Search the entries below for "photos" and copy each matching line.

══════════

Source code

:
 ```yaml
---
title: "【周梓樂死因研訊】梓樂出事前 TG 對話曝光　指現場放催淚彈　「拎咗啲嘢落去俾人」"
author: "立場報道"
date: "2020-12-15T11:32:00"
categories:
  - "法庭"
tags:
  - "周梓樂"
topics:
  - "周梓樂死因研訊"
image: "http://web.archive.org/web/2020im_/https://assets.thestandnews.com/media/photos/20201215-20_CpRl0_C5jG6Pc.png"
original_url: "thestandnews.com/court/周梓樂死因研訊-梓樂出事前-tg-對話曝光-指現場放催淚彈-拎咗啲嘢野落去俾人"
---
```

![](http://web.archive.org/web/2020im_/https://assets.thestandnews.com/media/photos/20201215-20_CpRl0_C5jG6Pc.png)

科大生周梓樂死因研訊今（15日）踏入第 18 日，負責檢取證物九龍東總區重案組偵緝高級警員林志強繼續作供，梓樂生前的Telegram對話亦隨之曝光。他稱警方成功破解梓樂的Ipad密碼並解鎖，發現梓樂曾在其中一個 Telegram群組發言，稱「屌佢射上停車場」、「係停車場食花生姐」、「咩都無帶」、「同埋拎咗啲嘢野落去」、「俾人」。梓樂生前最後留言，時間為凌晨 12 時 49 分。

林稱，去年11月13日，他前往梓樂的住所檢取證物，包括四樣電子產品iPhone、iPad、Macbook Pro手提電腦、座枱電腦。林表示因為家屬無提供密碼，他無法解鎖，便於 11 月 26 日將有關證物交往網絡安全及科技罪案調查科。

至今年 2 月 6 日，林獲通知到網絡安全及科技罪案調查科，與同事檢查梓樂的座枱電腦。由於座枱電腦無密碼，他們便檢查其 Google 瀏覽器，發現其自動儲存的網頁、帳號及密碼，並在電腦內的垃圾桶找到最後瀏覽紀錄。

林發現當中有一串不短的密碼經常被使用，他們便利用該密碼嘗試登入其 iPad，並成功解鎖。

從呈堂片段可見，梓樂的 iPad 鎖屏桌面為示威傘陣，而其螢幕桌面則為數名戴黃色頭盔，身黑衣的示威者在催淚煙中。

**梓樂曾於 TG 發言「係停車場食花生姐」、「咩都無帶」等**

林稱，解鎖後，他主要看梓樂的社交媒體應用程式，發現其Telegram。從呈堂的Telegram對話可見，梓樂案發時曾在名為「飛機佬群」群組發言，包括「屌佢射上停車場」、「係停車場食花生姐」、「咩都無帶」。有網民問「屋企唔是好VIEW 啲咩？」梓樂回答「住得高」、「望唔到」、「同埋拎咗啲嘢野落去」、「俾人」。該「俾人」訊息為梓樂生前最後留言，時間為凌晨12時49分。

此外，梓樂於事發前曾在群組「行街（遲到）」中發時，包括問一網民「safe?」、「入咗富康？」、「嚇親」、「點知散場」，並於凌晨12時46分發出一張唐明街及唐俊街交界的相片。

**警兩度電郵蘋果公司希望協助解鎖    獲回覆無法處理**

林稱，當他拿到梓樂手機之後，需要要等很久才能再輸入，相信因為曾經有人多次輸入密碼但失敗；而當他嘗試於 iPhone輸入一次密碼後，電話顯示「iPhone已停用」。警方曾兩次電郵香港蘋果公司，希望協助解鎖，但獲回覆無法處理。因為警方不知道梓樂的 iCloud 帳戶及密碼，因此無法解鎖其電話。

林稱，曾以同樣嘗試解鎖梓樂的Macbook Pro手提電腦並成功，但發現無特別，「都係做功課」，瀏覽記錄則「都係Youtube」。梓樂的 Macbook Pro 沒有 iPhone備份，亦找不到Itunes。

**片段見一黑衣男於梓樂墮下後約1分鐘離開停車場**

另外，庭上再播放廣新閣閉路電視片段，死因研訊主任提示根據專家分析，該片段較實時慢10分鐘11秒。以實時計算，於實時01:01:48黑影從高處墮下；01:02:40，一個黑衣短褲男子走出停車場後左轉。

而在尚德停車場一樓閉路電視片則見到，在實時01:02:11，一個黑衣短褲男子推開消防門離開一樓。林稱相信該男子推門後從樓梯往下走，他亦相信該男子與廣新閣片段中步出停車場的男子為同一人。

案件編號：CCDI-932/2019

══════════

» RESPONSE:
image: "http://web.archive.org/web/2020im_/https://assets.thestandnews.com/media/photos/20201215-20_CpRl0_C5jG6Pc.png"
![](http://web.archive.org/web/2020im_/https://assets.thestandnews.com/media/photos/20201215-20_CpRl0_C5jG6Pc.png)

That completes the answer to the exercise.